A recent study led by NASA scientists found a substantial likelihood for a decades-long drought later in the 21st century. Scientists can tell when earlier droughts occurred by examining tree rings or stumps in the American West. They say 1,000-year-old trees are easy to find, and the University of Wyoming found many a few years ago surrounding the Bighorn Basin. But finding 3,000- to 4,000-year-old trees is exceptionally rare.
Despite the lack of trees, fossilized dunes have given evidence of a giant, dusty desert between Texas and Canada. We still have a number of sand dunes here in Wyoming. The study’s scientists say that the drought records from the 12th and 13th centuries were not necessarily more severe than our common dry spells, but they lasted a lot longer, up to 40 years.
Now comes the catch. The scientists are using climate change influenced by humans and increased greenhouse gasses. If you don’t believe in all of that, don’t throw away your muck boots or overshoes.
The study also says that the rising temperatures of the earth lately will favor longer, more severe droughts that will happen even in those areas of the West and Central Plains that may actually see more, not less, winter rain and snow in the future.
“This is an amazing result,” said David Stahle, a paleoclimatologist at the University of Arkansas. “The precipitation is not so dire. It is the escalation in temperature that is driving the model simulations toward dramatic aridity.”
Stahle was not involved in the study.
Records show that last year was the second warmest in the 1880-2015 record. The Arctic lost ice, but the Antarctic Sea ice grew. According to data from the Rutgers Global Snow Lab, the northern hemisphere snow cover extent this past January was 170,000 square miles above the 1981-2010 average. This was the 22nd largest January northern hemisphere snow cover extent in the 49-year period of record. To find that data, all you have to do was call someone in Boston.

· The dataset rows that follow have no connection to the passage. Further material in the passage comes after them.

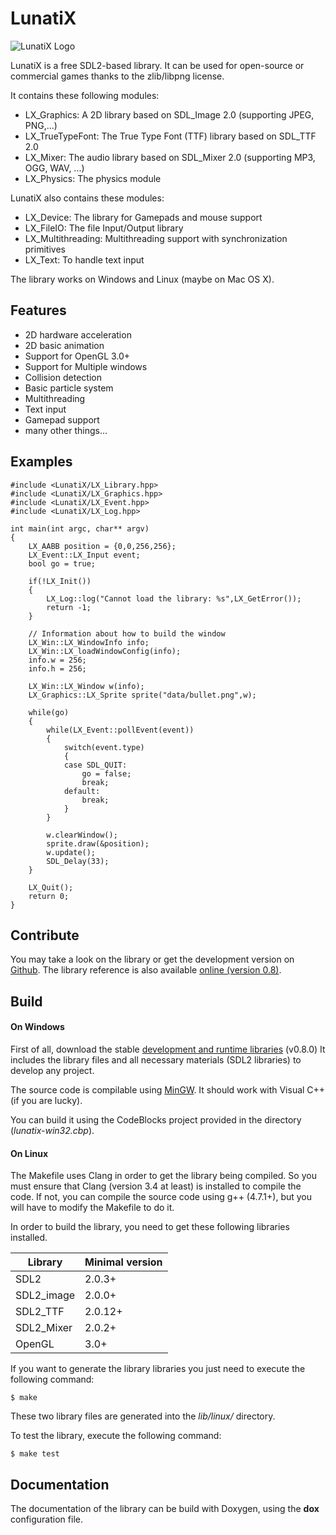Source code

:# LunatiX #

![LunatiX Logo](https://raw.githubusercontent.com/Gumichan01/lunatix-engine/master/data/lunatix-logo.png)

LunatiX is a free SDL2-based library. It can be used for open-source or
commercial games thanks to the zlib/libpng license.

It contains these following modules:
- LX\_Graphics: A 2D library based on SDL_Image 2.0 (supporting JPEG, PNG,...)
- LX\_TrueTypeFont: The True Type Font (TTF) library based on SDL_TTF 2.0
- LX\_Mixer: The audio library based on SDL_Mixer 2.0 (supporting MP3, OGG, WAV, ...)
- LX\_Physics: The physics module

LunatiX also contains these modules:
- LX\_Device: The library for Gamepads and mouse support
- LX\_FileIO: The file Input/Output library
- LX\_Multithreading: Multithreading support with synchronization primitives
- LX\_Text: To handle text input

The library works on Windows and Linux (maybe on Mac OS X).

## Features ##

- 2D hardware acceleration
- 2D basic animation
- Support for OpenGL 3.0+
- Support for Multiple windows
- Collision detection
- Basic particle system
- Multithreading
- Text input
- Gamepad support
- many other things...

## Examples ##


    #include <LunatiX/LX_Library.hpp>
    #include <LunatiX/LX_Graphics.hpp>
    #include <LunatiX/LX_Event.hpp>
    #include <LunatiX/LX_Log.hpp>

    int main(int argc, char** argv)
    {
        LX_AABB position = {0,0,256,256};
        LX_Event::LX_Input event;
        bool go = true;

        if(!LX_Init())
        {
            LX_Log::log("Cannot load the library: %s",LX_GetError());
            return -1;
        }

        // Information about how to build the window
        LX_Win::LX_WindowInfo info;
        LX_Win::LX_loadWindowConfig(info);
        info.w = 256;
        info.h = 256;

        LX_Win::LX_Window w(info);
        LX_Graphics::LX_Sprite sprite("data/bullet.png",w);

        while(go)
        {
            while(LX_Event::pollEvent(event))
            {
                switch(event.type)
                {
                case SDL_QUIT:
                    go = false;
                    break;
                default:
                    break;
                }
            }

            w.clearWindow();
            sprite.draw(&position);
            w.update();
            SDL_Delay(33);
        }

        LX_Quit();
        return 0;
    }

## Contribute ##

You may take a look on the library or get the development version
on [Github](https://github.com/Gumichan01/lunatix). The library reference
is also available [online (version 0.8)](https://gumichan01.github.io/lunatix/reference/v0.8.0/).


## Build ##

#### On Windows ####

First of all, download the stable [development and runtime libraries](https://github.com/Gumichan01/lunatix-engine/releases/tag/LX-v0.8.0) (v0.8.0)
It includes the library files and all necessary materials (SDL2 libraries)
to develop any project.

The source code is compilable using [MinGW](http://www.mingw.org/).
It should work with Visual C++ (if you are lucky).

You can build it using the CodeBlocks project provided in the directory (*lunatix-win32.cbp*).

#### On Linux ####

The Makefile uses Clang in order to get the library being compiled.
So you must ensure that Clang (version 3.4 at least) is installed to compile the code.
If not, you can compile the source code using g++ (4.7.1+), but you will have to
modify the Makefile to do it.

In order to build the library, you need to get these following libraries
installed.

|   Library  | Minimal version |
|     ---    |       ---       |
|    SDL2    |      2.0.3+     |
| SDL2_image |      2.0.0+     |
|  SDL2_TTF  |      2.0.12+    |
| SDL2_Mixer |      2.0.2+     |
|   OpenGL   |       3.0+      |


If you want to generate the library libraries you just need to execute
the following command:

    $ make

These two library files are generated into the *lib/linux/* directory.

To test the library, execute the following command:

    $ make test

## Documentation ##

The documentation of the library can be build with Doxygen,
using the **dox** configuration file.
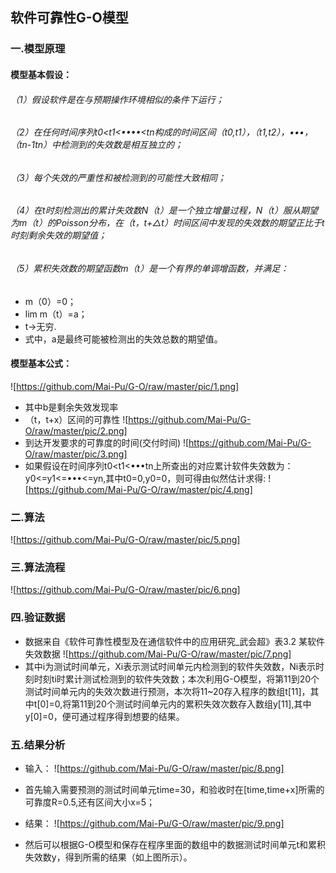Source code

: ## 软件可靠性G-O模型

### 一.模型原理
#### 模型基本假设：
###### （1）假设软件是在与预期操作环境相似的条件下运行；
###### （2）在任何时间序列t0<t1<••••<tn构成的时间区间（t0,t1），（t1,t2），•••，（tn-1tn）中检测到的失效数是相互独立的；
###### （3）每个失效的严重性和被检测到的可能性大致相同；
###### （4）在t时刻检测出的累计失效数N（t）是一个独立增量过程，N（t）服从期望为m（t）的Poisson分布，在（t，t+△t）时间区间中发现的失效数的期望正比于t时刻剩余失效的期望值；
###### （5）累积失效数的期望函数m（t）是一个有界的单调增函数，并满足：
* m（0）=0；
* lim m（t）=a；
* t->无穷.
* 式中，a是最终可能被检测出的失效总数的期望值。

#### 模型基本公式：  
![https://github.com/Mai-Pu/G-O/raw/master/pic/1.png]  
* 其中b是剩余失效发现率
* （t，t+x）区间的可靠性 ![https://github.com/Mai-Pu/G-O/raw/master/pic/2.png]  
* 到达开发要求的可靠度的时间(交付时间) ![https://github.com/Mai-Pu/G-O/raw/master/pic/3.png]
* 如果假设在时间序列t0<t1<•••tn上所查出的对应累计软件失效数为：y0<=y1<=•••<=yn,其中t0=0,y0=0，则可得由似然估计求得:
![https://github.com/Mai-Pu/G-O/raw/master/pic/4.png]
 
### 二.算法
![https://github.com/Mai-Pu/G-O/raw/master/pic/5.png]  

### 三.算法流程
![https://github.com/Mai-Pu/G-O/raw/master/pic/6.png]

### 四.验证数据
* 数据来自《软件可靠性模型及在通信软件中的应用研究_武会超》表3.2 某软件失效数据
![https://github.com/Mai-Pu/G-O/raw/master/pic/7.png]
* 其中i为测试时间单元，Xi表示测试时间单元内检测到的软件失效数，Ni表示时刻时刻ti时累计测试检测到的软件失效数；本次利用G-O模型，将第11到20个测试时间单元内的失效次数进行预测，本次将11~20存入程序的数组t[11]，其中t[0]=0,将第11到20个测试时间单元内的累积失效次数存入数组y[11],其中y[0]=0，便可通过程序得到想要的结果。

### 五.结果分析
* 输入：
![https://github.com/Mai-Pu/G-O/raw/master/pic/8.png]
* 首先输入需要预测的测试时间单元time=30，和验收时在[time,time+x]所需的可靠度R=0.5,还有区间大小x=5；

* 结果：
![https://github.com/Mai-Pu/G-O/raw/master/pic/9.png]
* 然后可以根据G-O模型和保存在程序里面的数组中的数据测试时间单元t和累积失效数y，得到所需的结果（如上图所示）。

The part in all of this that I think is controversial is that the study is using climate models similar to the ones weather forecaster’s use every day to predict the path of a storm. However, they have added climate change due to greenhouse gasses and human activity. I realize there is climate change. Climate change has been happening since God rested on the seventh day. To the extent that humans have impacted that process still seems to be up in the air.
So here I am, looking out at close to a foot of snow and writing about drought. I’ve got to give one of them up for Lent.